Records from a collection
━━━━

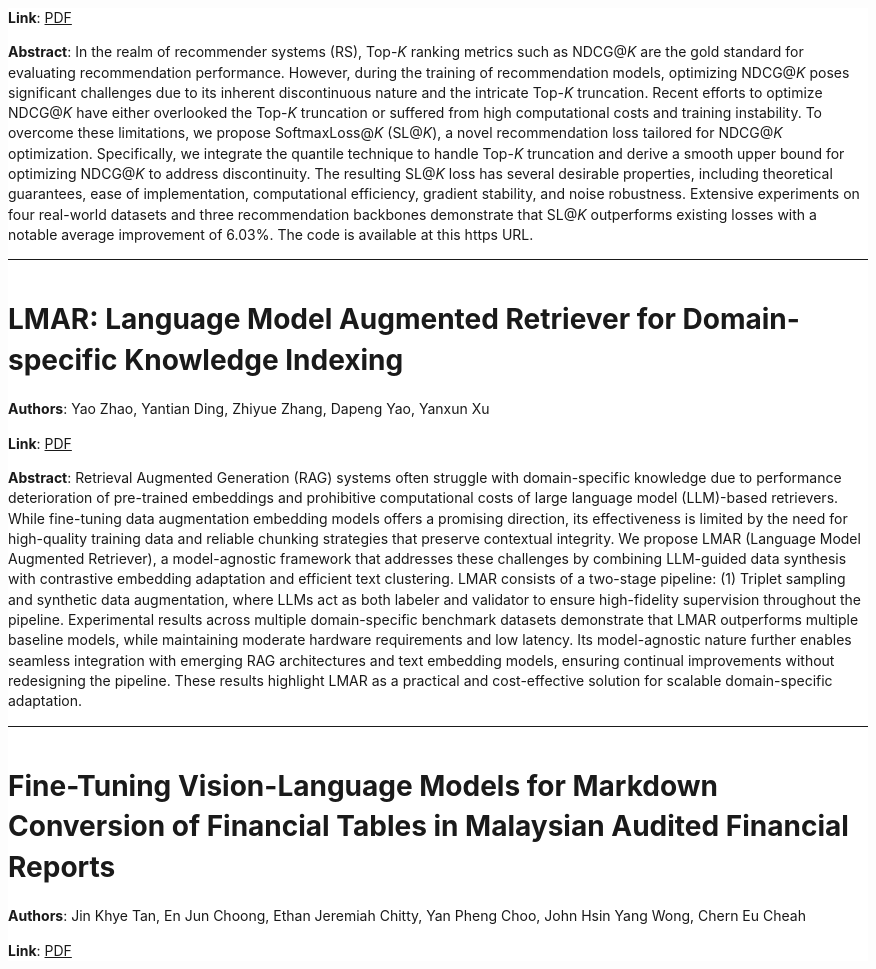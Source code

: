 **Link**: [PDF](https://arxiv.org/pdf/2508.05673)  

**Abstract**: In the realm of recommender systems (RS), Top-$K$ ranking metrics such as NDCG@$K$ are the gold standard for evaluating recommendation performance. However, during the training of recommendation models, optimizing NDCG@$K$ poses significant challenges due to its inherent discontinuous nature and the intricate Top-$K$ truncation. Recent efforts to optimize NDCG@$K$ have either overlooked the Top-$K$ truncation or suffered from high computational costs and training instability. To overcome these limitations, we propose SoftmaxLoss@$K$ (SL@$K$), a novel recommendation loss tailored for NDCG@$K$ optimization. Specifically, we integrate the quantile technique to handle Top-$K$ truncation and derive a smooth upper bound for optimizing NDCG@$K$ to address discontinuity. The resulting SL@$K$ loss has several desirable properties, including theoretical guarantees, ease of implementation, computational efficiency, gradient stability, and noise robustness. Extensive experiments on four real-world datasets and three recommendation backbones demonstrate that SL@$K$ outperforms existing losses with a notable average improvement of 6.03%. The code is available at this https URL. 

---
# LMAR: Language Model Augmented Retriever for Domain-specific Knowledge Indexing 

**Authors**: Yao Zhao, Yantian Ding, Zhiyue Zhang, Dapeng Yao, Yanxun Xu  

**Link**: [PDF](https://arxiv.org/pdf/2508.05672)  

**Abstract**: Retrieval Augmented Generation (RAG) systems often struggle with domain-specific knowledge due to performance deterioration of pre-trained embeddings and prohibitive computational costs of large language model (LLM)-based retrievers. While fine-tuning data augmentation embedding models offers a promising direction, its effectiveness is limited by the need for high-quality training data and reliable chunking strategies that preserve contextual integrity. We propose LMAR (Language Model Augmented Retriever), a model-agnostic framework that addresses these challenges by combining LLM-guided data synthesis with contrastive embedding adaptation and efficient text clustering. LMAR consists of a two-stage pipeline: (1) Triplet sampling and synthetic data augmentation, where LLMs act as both labeler and validator to ensure high-fidelity supervision throughout the pipeline. Experimental results across multiple domain-specific benchmark datasets demonstrate that LMAR outperforms multiple baseline models, while maintaining moderate hardware requirements and low latency. Its model-agnostic nature further enables seamless integration with emerging RAG architectures and text embedding models, ensuring continual improvements without redesigning the pipeline. These results highlight LMAR as a practical and cost-effective solution for scalable domain-specific adaptation. 

---
# Fine-Tuning Vision-Language Models for Markdown Conversion of Financial Tables in Malaysian Audited Financial Reports 

**Authors**: Jin Khye Tan, En Jun Choong, Ethan Jeremiah Chitty, Yan Pheng Choo, John Hsin Yang Wong, Chern Eu Cheah  

**Link**: [PDF](https://arxiv.org/pdf/2508.05669)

━━━━

(WORK ORDER) Across all lines above, count those with the string "Link". Only the number is wanted.

(ANSWER TO THE EXERCISE) 3